** DATA follows **
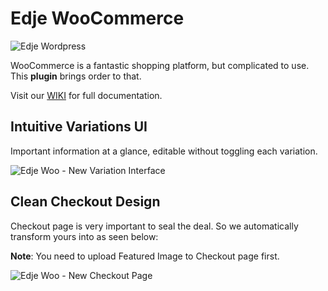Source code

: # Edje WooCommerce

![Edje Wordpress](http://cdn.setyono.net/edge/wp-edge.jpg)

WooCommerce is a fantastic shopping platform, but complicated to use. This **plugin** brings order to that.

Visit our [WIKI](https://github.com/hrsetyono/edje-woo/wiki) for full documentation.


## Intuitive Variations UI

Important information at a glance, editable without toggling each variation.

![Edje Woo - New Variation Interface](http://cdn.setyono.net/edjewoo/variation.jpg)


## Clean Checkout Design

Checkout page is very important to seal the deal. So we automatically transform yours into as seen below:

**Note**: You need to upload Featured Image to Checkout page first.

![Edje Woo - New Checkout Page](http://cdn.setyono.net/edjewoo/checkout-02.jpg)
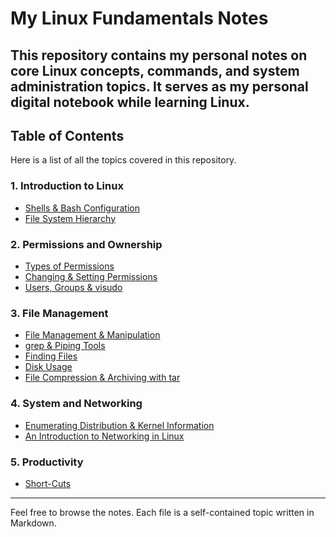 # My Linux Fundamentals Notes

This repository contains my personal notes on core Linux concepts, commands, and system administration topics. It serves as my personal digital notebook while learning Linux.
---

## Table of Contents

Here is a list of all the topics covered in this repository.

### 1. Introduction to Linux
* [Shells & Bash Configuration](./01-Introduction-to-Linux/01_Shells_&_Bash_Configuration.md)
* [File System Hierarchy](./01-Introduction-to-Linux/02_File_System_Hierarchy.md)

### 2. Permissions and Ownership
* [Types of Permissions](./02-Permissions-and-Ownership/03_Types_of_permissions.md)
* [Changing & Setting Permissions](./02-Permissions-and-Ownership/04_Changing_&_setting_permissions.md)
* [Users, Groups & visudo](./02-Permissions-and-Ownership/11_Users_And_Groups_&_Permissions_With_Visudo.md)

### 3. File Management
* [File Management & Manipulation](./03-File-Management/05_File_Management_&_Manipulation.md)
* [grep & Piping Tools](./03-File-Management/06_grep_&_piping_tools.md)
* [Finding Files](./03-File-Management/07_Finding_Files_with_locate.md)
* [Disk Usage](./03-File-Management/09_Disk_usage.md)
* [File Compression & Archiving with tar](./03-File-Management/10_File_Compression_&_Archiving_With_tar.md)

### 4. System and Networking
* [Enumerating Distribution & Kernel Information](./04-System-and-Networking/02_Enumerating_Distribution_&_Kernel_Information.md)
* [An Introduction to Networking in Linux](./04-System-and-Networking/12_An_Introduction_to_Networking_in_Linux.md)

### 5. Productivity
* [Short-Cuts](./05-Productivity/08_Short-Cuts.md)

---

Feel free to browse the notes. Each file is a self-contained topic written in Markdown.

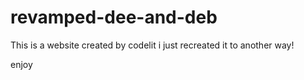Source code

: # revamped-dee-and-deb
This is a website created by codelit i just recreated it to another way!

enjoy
** End of DATA **
** DATA follows **
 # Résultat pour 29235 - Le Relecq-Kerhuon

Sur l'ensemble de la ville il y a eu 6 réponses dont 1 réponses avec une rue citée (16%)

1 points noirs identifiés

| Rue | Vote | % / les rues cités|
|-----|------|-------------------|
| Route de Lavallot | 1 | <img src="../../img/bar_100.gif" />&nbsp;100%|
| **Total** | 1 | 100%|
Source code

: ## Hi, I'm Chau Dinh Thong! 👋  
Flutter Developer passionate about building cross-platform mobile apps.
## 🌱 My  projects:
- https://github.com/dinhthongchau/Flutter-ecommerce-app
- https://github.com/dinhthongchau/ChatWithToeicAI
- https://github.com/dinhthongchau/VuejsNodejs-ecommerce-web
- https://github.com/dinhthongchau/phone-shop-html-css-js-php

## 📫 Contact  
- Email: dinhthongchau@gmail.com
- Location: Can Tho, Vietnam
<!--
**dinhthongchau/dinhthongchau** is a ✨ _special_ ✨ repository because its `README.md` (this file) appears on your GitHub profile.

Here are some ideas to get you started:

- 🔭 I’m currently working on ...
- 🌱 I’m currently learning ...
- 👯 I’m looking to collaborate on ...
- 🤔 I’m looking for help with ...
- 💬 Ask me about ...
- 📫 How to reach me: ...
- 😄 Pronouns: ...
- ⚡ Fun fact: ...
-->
** End of DATA **
_WORK TASK:_
Among the lines above, find the one with "- https://github.com/dinhthongchau/phone-shop-html-css-js-php" and the one with "- 🌱 I’m currently learning ...". Quote both and everything between them, exactly.

_THE ANSWER:_
- https://github.com/dinhthongchau/phone-shop-html-css-js-php

## 📫 Contact  
- Email: dinhthongchau@gmail.com
- Location: Can Tho, Vietnam
<!--
**dinhthongchau/dinhthongchau** is a ✨ _special_ ✨ repository because its `README.md` (this file) appears on your GitHub profile.

Here are some ideas to get you started:

- 🔭 I’m currently working on ...
- 🌱 I’m currently learning ...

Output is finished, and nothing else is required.